I have no doubt personally that AMD will produce something good, but the gap between intel and amd for architecture has been significant over the past 5 odd years... and it is a bold move for AMD to try and bridge that gap in one big swooping overhaul.
The ARM investment was not a bad idea either this might have added some engineering competence to AMD, and might allow for Zen to pull out a few surprises from an architecture perspective.
In terms of how their new CPU's shape up, they did the right thing with the APU range, an APU focused on the mainstream market that does not require hardcore performance but can run most day to day tasks effectively and be priced affordable for the masses was smart business. But I wonder if this move has helped AMD turn their attention to the performance market now.
Realistically what we want to see in AMD products is a clear distinction from their 'mainstream' cpu offerings and their performance ones. We have to demand that their price / performance ratio warrants the extra spending of perhaps a few hundred dollars on a CPU. Intel successfully managed this, you can visibly see the performance differences in an i5 vs lets say a Pentium G4400 or something like that..

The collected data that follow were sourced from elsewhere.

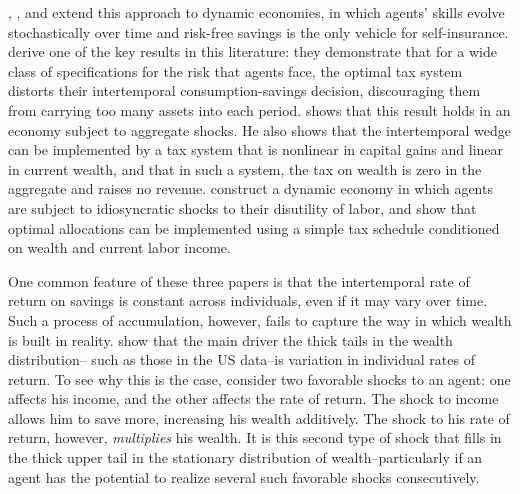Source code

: \documentclass[11pt]{article}
\begin{document}
\cite{golosov2003optimal}, \cite{kocherlakota2005zero}, and \cite{albanesi2006dynamic} extend this approach to dynamic economies, in which agents' skills evolve stochastically over time and risk-free savings is the only vehicle for self-insurance. \cite{golosov2003optimal} derive one of the key results in this literature: they demonstrate that for a wide class of specifications for the risk that agents face, the optimal tax system distorts their intertemporal consumption-savings decision, discouraging them from carrying too many assets into each period. \cite{kocherlakota2005zero} shows that this result holds in an economy subject to aggregate shocks. He also shows that the intertemporal wedge can be implemented by a tax system that is nonlinear in capital gains and linear in current wealth, and that in such a system, the tax on wealth is zero in the aggregate and raises no revenue. \cite{albanesi2006dynamic} construct a dynamic economy in which agents are subject to idiosyncratic shocks to their disutility of labor, and show that optimal allocations can be implemented using a simple tax schedule conditioned on wealth and current labor income. 

One common feature of these three papers is that the intertemporal rate of return on savings is constant across individuals, even if it may vary over time. Such a process of accumulation, however, fails to capture the way in which wealth is built in reality. \cite{benhabib2011distribution} show that the main    driver the thick tails in the wealth distribution-- such as those in the US data--is variation in individual rates of return. To see why this is the case, consider two favorable shocks to an agent: one affects his income, and the other affects the rate of return. The shock to income allows him to save more, increasing his wealth additively. The shock to his rate of return, however, \textit{multiplies} his wealth. It is this second type of shock that fills in the thick upper tail in the stationary distribution of wealth--particularly if an agent has the potential to realize several such favorable shocks consecutively.
\end{document}
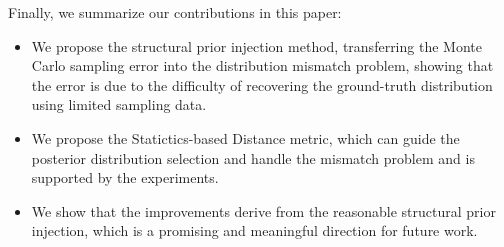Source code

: Finally, we summarize our contributions in this paper:
\begin{itemize}
    \item We propose the structural prior injection method, transferring the Monte Carlo sampling error into the distribution mismatch problem, showing that the error is due to the difficulty of recovering the ground-truth distribution using limited sampling data.
    \item We propose the Statictics-based Distance metric, which can guide the posterior distribution selection and handle the mismatch problem and is supported by the experiments.
    \item We show that the improvements derive from the reasonable structural prior injection, which is a promising and meaningful direction for future work.
\end{itemize}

With AMD we want something similar, and for benchmarking types they want to see realistic and quantitative affirmation that the binning process for all Zen CPU's offers a consistent level of performance a significant improvement in IPC and also a much lower thermal and power consumption overhead.
What to buy right now is limited to mostly intel stuff, you can pick low budget to premium budget intel based parts which all have support for the latest standards and a builder can basically put together a system that will be upgradeable on any type of budget.
AMD needs to stop milking the AM3+ FX range now, they need to make an aggressive move to lower the prices of the existing range of FX cpus to clear the excess stocks and then focus all their attention on a smooth but urgent release of Zen.. the market will not wait forever, we have heard about Zen and actively been hyping about it since late 2014, we do not want to see it run into mid 2017 for any real commercialization, they have said October this year as far as I know, so if you really want an AMD rig then hold out a few more months and lets truly see what AMD can do to bridge the gap between them and Intel.